InfoRoots has two groups of project stakeholders: team instructors and team members. Team instructors consist of one overall supervisor and several teaching assistants. In InfoRoots’ team instructors, John Sturman is the overall supervisor. Charly Huang and Vaishnavi Neema are two teaching assistants. Their responsibility is to facilitate InfoRoots to successfully develop and launch to its market. As an experienced project manager, John Sturman offers courses on the design and development of InfoRoots to team members. Two teaching assistances provide feedback to the deliverables of InfoRoots.
In team members, there are four undergraduate students. They are Siwen Zhang, Joseph Om, Jianing Lin, and Lei Luo. Under the Scrum framework, Lei Luo functions as both the project owner and Scrum Master. All team members function as designers and programmers to develop the InfoRoots web platform.
InfoRoots web platform is designed to investigate online articles. When online readers enter one article link on InfoRoots, they will see three major features that can help them determine whether the contents in the article are false.
The first feature is the authors’ information. It presents not only the background information of authors from Wikipedia sources but also reliability scores measured by our machine learning algorithm. The algorithm produces scores based on examining recent articles written by the authors.
The second feature is the publisher’s information. It offers the professional publisher ratings from non-partisan fact-checking organizations, such as NewsGuard. Besides, it also presents the ratings of other publishers that generate similar content. Our users can evaluate the credibility of information by comparing different publishers.

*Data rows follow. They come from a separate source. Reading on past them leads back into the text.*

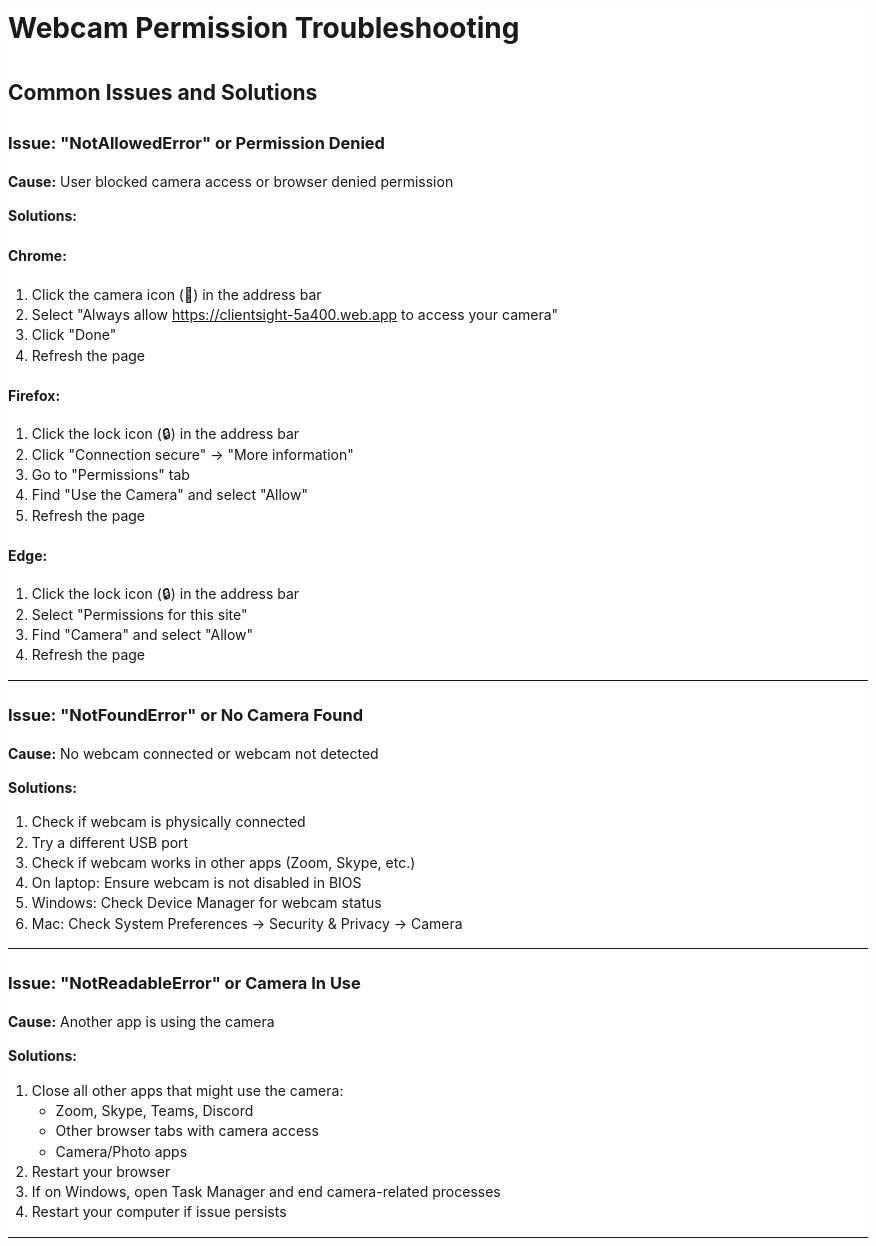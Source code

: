 # Webcam Permission Troubleshooting

## Common Issues and Solutions

### Issue: "NotAllowedError" or Permission Denied

**Cause:** User blocked camera access or browser denied permission

**Solutions:**

#### Chrome:
1. Click the camera icon (🎥) in the address bar
2. Select "Always allow https://clientsight-5a400.web.app to access your camera"
3. Click "Done"
4. Refresh the page

#### Firefox:
1. Click the lock icon (🔒) in the address bar
2. Click "Connection secure" → "More information"
3. Go to "Permissions" tab
4. Find "Use the Camera" and select "Allow"
5. Refresh the page

#### Edge:
1. Click the lock icon (🔒) in the address bar
2. Select "Permissions for this site"
3. Find "Camera" and select "Allow"
4. Refresh the page

---

### Issue: "NotFoundError" or No Camera Found

**Cause:** No webcam connected or webcam not detected

**Solutions:**
1. Check if webcam is physically connected
2. Try a different USB port
3. Check if webcam works in other apps (Zoom, Skype, etc.)
4. On laptop: Ensure webcam is not disabled in BIOS
5. Windows: Check Device Manager for webcam status
6. Mac: Check System Preferences → Security & Privacy → Camera

---

### Issue: "NotReadableError" or Camera In Use

**Cause:** Another app is using the camera

**Solutions:**
1. Close all other apps that might use the camera:
   - Zoom, Skype, Teams, Discord
   - Other browser tabs with camera access
   - Camera/Photo apps
2. Restart your browser
3. If on Windows, open Task Manager and end camera-related processes
4. Restart your computer if issue persists

---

The third feature is the citation and content analysis. The analysis system pinpoints all citations in the original article and extracts relevant paragraphs from these citations. The relevant paragraphs are shown to readers when they click at each citation. As our users read through the article on InfoRoots, they can check two reliability factors. The first one is whether the cited information came from reliable publishers. The second one is whether the content in the citations is presented accurately in the original article.
InfoRoots has two potential risks. The first risk is related to the completion of InfoRoots. Each proposed feature requires a certain level of knowledge on machine learning and data scraping. Since all team members have little experience in developing major features mentioned above, they will spend the majority of their time exploring and researching phase. The final deliverable might contain uncompleted features. Shorter work cycles can mitigate this risk as it allows agile reviews and revises on developing features.
The second risk is that all proposed features require a lot of computation powers. To test major features, InfoRoots might spend a lot of money on subscribing to cloud computing services. If one of the major features costs expensive computing resources, the team might revise the expensive feature in order to save money. That is, three major features are highly subjected to changes.